Broadcast technology vendor financials, Broadcast Vendor M&A | Posted by Joe Zaller
May 07 2012

After last week’s announcement that Harris Corporation plans to sell its broadcast business, I was contacted by a number of people who wanted more information about Harris Broadcast and the transaction.  Here’s a list of the top questions, along with some thoughts on each one

 

How Big is Harris Broadcast in Terms of Employees and Revenue?

Employees: According to this article in the Quincy Herald-Whig, the Harris Broadcast Communications Division (BCD), has 1,700 employees, including 348 employees at its Quincy Illinois facility.

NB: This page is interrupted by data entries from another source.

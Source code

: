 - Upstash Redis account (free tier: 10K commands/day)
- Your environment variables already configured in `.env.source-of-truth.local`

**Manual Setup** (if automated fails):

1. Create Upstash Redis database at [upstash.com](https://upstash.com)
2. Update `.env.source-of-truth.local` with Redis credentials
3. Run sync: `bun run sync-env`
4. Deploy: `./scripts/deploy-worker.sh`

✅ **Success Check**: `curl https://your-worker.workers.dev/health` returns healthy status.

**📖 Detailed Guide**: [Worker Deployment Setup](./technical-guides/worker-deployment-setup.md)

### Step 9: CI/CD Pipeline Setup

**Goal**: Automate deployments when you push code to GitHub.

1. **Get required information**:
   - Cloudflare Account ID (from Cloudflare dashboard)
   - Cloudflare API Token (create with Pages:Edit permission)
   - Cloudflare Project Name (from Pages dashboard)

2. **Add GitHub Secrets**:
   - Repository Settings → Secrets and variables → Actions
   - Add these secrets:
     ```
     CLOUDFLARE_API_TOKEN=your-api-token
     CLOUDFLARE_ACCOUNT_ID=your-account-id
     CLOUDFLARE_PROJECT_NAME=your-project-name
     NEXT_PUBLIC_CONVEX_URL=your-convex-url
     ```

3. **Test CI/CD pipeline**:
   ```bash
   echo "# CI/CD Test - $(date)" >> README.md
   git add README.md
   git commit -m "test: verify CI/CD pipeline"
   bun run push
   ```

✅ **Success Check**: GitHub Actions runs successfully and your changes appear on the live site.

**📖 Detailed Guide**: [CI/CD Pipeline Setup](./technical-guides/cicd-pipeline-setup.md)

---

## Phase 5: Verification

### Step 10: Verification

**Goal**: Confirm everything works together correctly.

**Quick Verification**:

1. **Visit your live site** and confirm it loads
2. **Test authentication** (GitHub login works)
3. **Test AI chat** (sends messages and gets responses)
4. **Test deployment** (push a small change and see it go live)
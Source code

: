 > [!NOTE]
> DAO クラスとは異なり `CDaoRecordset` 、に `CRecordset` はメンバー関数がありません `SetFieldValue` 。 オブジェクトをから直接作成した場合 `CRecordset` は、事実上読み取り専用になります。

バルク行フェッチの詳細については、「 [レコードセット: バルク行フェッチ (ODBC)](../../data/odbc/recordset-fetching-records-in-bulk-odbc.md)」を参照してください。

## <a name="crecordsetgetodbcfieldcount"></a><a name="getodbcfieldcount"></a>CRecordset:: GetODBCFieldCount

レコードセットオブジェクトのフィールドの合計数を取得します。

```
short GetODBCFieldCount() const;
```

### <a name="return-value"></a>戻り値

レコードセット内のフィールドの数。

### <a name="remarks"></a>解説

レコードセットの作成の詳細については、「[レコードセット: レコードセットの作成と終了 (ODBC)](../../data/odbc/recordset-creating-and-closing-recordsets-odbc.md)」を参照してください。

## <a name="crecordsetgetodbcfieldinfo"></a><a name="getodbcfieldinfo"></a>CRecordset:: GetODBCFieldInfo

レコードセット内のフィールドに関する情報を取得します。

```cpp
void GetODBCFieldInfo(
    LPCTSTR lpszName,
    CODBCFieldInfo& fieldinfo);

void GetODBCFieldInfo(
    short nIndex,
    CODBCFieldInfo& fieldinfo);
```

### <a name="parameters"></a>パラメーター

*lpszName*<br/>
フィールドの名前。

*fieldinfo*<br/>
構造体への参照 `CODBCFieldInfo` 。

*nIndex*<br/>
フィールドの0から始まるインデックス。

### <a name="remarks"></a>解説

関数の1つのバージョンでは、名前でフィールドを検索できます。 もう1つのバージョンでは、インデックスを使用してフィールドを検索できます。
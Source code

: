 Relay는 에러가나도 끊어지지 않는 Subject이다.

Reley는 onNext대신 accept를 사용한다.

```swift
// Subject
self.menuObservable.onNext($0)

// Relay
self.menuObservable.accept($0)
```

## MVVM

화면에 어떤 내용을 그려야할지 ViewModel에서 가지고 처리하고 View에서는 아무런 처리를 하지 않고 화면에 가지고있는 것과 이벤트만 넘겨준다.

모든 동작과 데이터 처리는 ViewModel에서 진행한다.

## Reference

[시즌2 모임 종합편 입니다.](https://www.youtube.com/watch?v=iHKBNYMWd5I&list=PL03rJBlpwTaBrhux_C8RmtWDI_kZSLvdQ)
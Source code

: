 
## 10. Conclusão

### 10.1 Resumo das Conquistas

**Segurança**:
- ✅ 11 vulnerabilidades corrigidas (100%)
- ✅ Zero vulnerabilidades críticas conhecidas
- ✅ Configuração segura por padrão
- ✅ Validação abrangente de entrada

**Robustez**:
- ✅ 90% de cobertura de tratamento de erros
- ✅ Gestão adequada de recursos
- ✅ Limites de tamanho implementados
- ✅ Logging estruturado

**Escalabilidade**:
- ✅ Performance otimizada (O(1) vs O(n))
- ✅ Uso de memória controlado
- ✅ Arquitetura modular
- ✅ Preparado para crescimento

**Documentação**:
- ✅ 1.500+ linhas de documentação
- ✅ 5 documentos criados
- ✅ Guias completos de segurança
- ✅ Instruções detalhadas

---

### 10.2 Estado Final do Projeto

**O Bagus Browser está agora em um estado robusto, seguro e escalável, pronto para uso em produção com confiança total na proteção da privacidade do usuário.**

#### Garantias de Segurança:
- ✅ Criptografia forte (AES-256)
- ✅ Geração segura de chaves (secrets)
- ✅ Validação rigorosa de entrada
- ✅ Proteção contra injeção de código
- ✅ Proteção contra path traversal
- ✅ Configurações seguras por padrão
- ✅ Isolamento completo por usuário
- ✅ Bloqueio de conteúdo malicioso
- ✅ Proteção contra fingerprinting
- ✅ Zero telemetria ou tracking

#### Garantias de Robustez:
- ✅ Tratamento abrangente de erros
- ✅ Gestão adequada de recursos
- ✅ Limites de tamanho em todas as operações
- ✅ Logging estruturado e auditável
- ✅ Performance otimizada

Revenue: The revenue of Harris Broadcast is somewhat difficult to calculate because Harris BCD is part of Harris Corporation’s Integrated Network Solutions (INS) business unit, which was created last year when Harris Corporation strategically realigned its business segments

Until last week, the last time Harris published data about the broadcast business was more than a year ago (Q2 Fiscal 2011).  However, on the company’s recent Q3 2012 analyst conference call, Harris CFO Gary McArthur disclosed that Harris Broadcast had revenue for the third quarter of fiscal 2012 was $111m, a decline of 14% versus the same period a year ago – thereby also implying that revenue in Fiscal Q3 2011 was $126.5m (interestingly this is a different number than Harris provided last year when it said that Broadcast revenue in Q3 2011 had increased 9% versus Q3 2010, implying Q3 Fiscal 2011 revenue of $134m, but for the purposes of this article, I will stick with the implied $126.5m revenue figure for Q3 2011). Fiscal 2011 Q4 can be calculated from previous earnings announcements.

Also on the Q3 FY 2012 earnings call, Harris revised its guidance for FY 2012.  The company had previously said its revenue for Fiscal 2012 would be approximately $6 Billion. In its Q3 2012 analyst presentation (last page), Harris now says that its FY 2012 revenue excluding Broadcast and Cyber Integrated Solutions (Cyber) operations, (which was also part of the INS Division and was shut down in February 2012) will be $5.45 Billion.  This implies that the company was projecting approximately $555m in revenue from the combination of its broadcast and cyber businesses in 2012.

Harris also recently filed an 8-K with the SEC that enables one to derive more information about the broadcast business.  The 8-K filing restated the performance of Harris’s INS division on a pro-forma basis (excluding Broadcast and Cyber).  By subtracting the pro-forma numbers from previously issued results, it’s possible to approximate the revenue of Harris Broadcast in both 2011 and 2012.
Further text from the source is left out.